Earth Mama - Sundance

Savanah Leaf’s feature debut about Black motherhood is quiet in its artistry, but its subtle movement and enchanting imagery uncover a world of heartache.

Director Savanah Leaf slowly introduces Gia, a pregnant 24-year-old, who works at a mall portrait studio as a photographer’s assistant. The clicks of the camera capture Gia’s charming gaze at the happy family posing in front of her with their newborn. The facade is quickly broken as the next scene shows Gia’s card being declined as she is trying to purchase mood rings for her two children. An overwhelmed Gia is rushing to her one-hour visitation with her kids who now belong to the state.

Leaf creates a layered character of Gia by structuring her hush narrative to reveal more and more about Gia’s life as the audience follows her along.

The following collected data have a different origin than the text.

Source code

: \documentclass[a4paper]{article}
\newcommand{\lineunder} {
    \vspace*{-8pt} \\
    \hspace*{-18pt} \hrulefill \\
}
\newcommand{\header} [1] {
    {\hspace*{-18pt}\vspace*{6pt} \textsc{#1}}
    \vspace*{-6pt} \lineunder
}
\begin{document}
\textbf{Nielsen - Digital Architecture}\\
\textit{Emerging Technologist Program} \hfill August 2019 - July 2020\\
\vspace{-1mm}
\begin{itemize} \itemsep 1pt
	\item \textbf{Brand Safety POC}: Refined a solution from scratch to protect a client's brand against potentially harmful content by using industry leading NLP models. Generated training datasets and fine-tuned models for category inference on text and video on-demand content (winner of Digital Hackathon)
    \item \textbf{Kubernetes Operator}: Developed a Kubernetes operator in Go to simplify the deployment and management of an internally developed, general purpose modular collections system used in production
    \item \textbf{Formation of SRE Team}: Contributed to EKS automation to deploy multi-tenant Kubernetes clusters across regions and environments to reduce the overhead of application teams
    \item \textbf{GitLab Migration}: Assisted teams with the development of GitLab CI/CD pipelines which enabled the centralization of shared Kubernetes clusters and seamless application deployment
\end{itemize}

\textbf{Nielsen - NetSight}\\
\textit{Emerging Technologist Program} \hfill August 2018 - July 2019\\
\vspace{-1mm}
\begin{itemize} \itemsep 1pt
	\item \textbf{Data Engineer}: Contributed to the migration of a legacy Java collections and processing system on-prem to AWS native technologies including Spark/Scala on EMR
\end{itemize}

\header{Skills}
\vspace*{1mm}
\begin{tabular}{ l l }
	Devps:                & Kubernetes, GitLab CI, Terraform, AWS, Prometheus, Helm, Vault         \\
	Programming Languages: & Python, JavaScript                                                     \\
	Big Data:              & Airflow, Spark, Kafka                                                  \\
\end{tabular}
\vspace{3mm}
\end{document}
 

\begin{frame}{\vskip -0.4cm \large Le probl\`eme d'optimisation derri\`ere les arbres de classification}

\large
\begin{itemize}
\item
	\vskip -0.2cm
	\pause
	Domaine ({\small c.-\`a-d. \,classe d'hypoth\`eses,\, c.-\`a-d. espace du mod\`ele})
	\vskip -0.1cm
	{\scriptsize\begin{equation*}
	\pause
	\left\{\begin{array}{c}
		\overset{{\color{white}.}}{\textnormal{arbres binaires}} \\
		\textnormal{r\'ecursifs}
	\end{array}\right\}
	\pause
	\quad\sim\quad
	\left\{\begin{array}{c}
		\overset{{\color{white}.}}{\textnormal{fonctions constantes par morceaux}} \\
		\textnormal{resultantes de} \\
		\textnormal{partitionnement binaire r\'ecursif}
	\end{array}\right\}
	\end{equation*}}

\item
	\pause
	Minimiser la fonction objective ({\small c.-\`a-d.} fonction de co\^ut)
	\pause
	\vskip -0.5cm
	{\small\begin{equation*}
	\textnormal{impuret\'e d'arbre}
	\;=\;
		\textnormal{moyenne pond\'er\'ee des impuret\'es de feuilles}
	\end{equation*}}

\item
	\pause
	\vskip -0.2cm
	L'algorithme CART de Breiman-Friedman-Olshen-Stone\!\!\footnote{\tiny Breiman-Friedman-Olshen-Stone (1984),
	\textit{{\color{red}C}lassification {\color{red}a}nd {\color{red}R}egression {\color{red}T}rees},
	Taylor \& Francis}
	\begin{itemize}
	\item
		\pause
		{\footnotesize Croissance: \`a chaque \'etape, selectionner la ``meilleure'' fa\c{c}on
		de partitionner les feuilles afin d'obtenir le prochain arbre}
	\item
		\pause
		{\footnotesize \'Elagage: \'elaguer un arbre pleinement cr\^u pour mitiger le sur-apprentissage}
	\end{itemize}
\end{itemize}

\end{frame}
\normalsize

She sketches out Gia’s life in the Bay Area from locations of uncertainty and limitations. Gia is struggling to regain custody of her kids by working to meet the state’s standards of being a mother in a process that consumes her entire life. Her job is balanced between weekly visitation appointments and court-mandated classes on top of keeping her home for random inspections and preparing for a new baby. So much of Gia’s time is demanded by the program meaning she can’t work more hours to pay her child support which results in her getting in trouble with her caseworker. Gia is doing everything expected of her, but she can never get ahead because of the unfair system built to work against her.

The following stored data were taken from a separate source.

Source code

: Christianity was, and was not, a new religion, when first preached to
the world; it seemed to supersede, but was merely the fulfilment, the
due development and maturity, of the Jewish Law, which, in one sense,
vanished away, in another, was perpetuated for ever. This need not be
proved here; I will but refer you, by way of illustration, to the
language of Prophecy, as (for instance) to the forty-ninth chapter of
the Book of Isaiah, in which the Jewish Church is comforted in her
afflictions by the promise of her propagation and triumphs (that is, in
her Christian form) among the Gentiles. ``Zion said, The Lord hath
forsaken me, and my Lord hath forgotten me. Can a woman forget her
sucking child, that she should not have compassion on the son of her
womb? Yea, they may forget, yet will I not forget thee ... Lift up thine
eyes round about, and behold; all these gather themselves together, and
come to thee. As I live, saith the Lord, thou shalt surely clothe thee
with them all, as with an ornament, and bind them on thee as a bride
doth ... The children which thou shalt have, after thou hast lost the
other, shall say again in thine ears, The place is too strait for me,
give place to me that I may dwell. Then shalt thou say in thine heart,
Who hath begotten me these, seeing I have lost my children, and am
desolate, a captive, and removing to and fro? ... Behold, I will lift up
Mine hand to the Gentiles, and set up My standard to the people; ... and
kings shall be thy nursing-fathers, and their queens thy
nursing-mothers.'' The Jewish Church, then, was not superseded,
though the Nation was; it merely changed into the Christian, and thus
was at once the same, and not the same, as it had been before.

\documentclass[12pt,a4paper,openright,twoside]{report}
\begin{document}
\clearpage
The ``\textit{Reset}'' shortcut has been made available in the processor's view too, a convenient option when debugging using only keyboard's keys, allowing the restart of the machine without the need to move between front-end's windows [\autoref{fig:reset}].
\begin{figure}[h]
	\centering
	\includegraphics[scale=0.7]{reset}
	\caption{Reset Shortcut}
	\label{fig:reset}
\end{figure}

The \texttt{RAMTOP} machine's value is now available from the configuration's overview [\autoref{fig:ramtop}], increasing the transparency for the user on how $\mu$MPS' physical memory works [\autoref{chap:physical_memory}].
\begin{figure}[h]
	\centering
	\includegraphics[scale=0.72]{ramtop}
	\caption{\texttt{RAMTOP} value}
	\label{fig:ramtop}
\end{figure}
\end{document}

Even though Gia’s life is full of tragedy with the system constantly putting her down. Leaf delicately paints her life by adding surrealism mixed in with realism. There is a connection between Gia’s world and nature that adds a ghostly ambiance to the story. Gia’s anxieties and fears about her children are depicted through cuts of a young naked woman walking through a foggy forest. These scenes are meant to be womanhood in its most stripped-down state where its serene energy disconnects from life’s hardships. The main conflict of Earth Mama is Gia’s concerns over the fate of her unborn child. She worries that the state will take the child away like her other two, causing her to go to the women in her community for guidance. Gia is faced with two options: give the child up for adoption or keep the child continuing a cycle of generational trauma. Her love for her children pushes her to try to find a solution.

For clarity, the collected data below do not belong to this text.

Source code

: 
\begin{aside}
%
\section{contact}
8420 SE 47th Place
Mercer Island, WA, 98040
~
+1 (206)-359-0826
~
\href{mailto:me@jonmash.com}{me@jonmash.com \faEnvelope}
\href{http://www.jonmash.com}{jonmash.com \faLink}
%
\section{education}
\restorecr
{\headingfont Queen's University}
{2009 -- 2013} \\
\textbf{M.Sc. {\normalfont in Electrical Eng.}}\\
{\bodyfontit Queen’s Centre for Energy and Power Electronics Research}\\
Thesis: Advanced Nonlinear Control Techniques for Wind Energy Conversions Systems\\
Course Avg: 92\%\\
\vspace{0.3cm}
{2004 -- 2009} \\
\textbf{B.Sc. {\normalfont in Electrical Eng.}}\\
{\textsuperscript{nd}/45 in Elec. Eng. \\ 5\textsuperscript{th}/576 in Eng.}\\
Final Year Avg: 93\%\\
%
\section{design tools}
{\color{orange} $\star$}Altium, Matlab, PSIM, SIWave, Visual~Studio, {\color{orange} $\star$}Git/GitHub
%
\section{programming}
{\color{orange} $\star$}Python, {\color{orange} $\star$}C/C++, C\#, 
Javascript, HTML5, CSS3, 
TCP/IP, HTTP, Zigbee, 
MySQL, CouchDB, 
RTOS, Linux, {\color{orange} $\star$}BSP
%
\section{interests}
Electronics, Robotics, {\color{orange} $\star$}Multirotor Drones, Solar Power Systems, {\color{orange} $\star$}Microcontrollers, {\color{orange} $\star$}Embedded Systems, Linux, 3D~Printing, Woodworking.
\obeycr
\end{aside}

Leaf creates sets of paradoxes surrounding Gia’s interior life. The screenplay allows for interesting dialogue Gia partakes with her community of Black women that offer her support. The community is a place of clashes between ideology and values. For instance, one of Gia’s friends Trina’s religion differs from Gia’s lack of faith in religion. The counselor from her classes, Miss Carmen, is an employee of one of the state systems that Gia has mistrust due to its oppression of her situation. All of these are important to understand the challenging landscape single mothers must navigate along. Coupled with a humane performance by Tia Nomore as Gia, Leaf’s directorial vision is full of care.

With warm and grainy cinematography and muted sound, Earth Mama feels very feminine in its sensitive approach to a societal situation. The film takes on an overarching problem, focusing on Gia as its protagonist with no romanticization of her life. Leaf never punishes or villainizes her characters, creating a beautiful space to simply observe fully-fleshed human beings. Gia could find her happily ever after, but Leaf is aware that this problem doesn’t start or end with Gia, it will always be constant like Gia’s love.